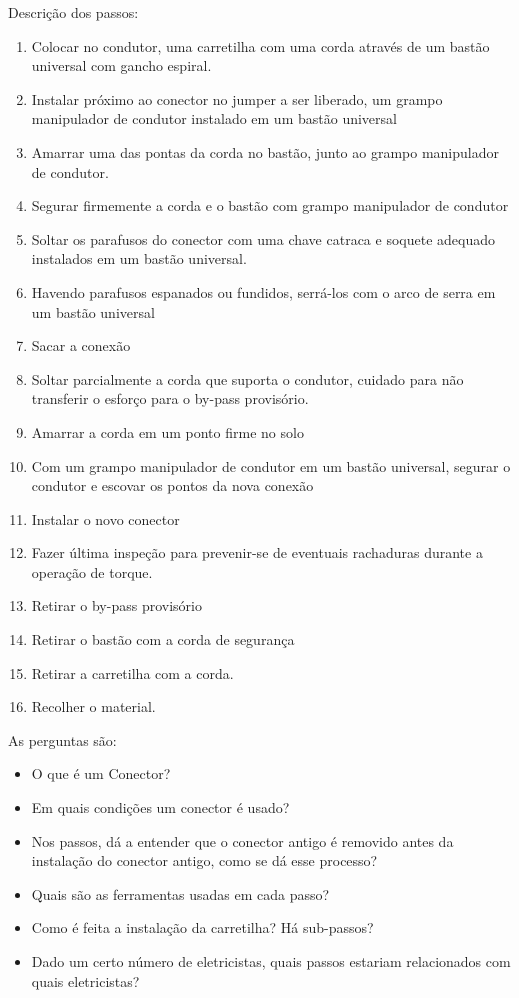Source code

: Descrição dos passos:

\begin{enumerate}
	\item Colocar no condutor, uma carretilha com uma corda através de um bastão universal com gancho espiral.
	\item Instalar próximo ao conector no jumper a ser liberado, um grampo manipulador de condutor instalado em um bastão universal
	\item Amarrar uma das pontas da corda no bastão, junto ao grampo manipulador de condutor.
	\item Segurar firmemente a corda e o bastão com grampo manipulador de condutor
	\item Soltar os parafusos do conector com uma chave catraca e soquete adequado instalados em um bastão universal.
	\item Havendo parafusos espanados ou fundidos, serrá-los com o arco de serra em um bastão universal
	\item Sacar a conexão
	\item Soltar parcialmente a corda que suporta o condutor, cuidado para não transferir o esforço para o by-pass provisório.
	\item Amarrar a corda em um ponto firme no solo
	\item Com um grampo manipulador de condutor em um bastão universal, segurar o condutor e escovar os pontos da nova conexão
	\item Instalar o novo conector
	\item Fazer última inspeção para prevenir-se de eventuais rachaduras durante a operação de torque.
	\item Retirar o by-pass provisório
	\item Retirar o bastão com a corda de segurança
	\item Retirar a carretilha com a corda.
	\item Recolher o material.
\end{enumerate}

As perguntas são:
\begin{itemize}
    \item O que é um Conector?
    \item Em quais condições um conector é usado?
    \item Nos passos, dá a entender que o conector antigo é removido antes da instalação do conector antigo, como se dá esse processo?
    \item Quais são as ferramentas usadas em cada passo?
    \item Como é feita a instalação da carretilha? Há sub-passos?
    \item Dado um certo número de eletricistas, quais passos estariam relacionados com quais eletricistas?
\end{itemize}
================================
The reply should hold only the lines from the first line of the records above through the line containing "um bastão universal.", copied exactly and without pictures.

▶ **Answer below**
Source code

: Descrição dos passos:

\begin{enumerate}
	\item Colocar no condutor, uma carretilha com uma corda através de um bastão universal com gancho espiral.
	\item Instalar próximo ao conector no jumper a ser liberado, um grampo manipulador de condutor instalado em um bastão universal
	\item Amarrar uma das pontas da corda no bastão, junto ao grampo manipulador de condutor.
	\item Segurar firmemente a corda e o bastão com grampo manipulador de condutor
	\item Soltar os parafusos do conector com uma chave catraca e soquete adequado instalados em um bastão universal.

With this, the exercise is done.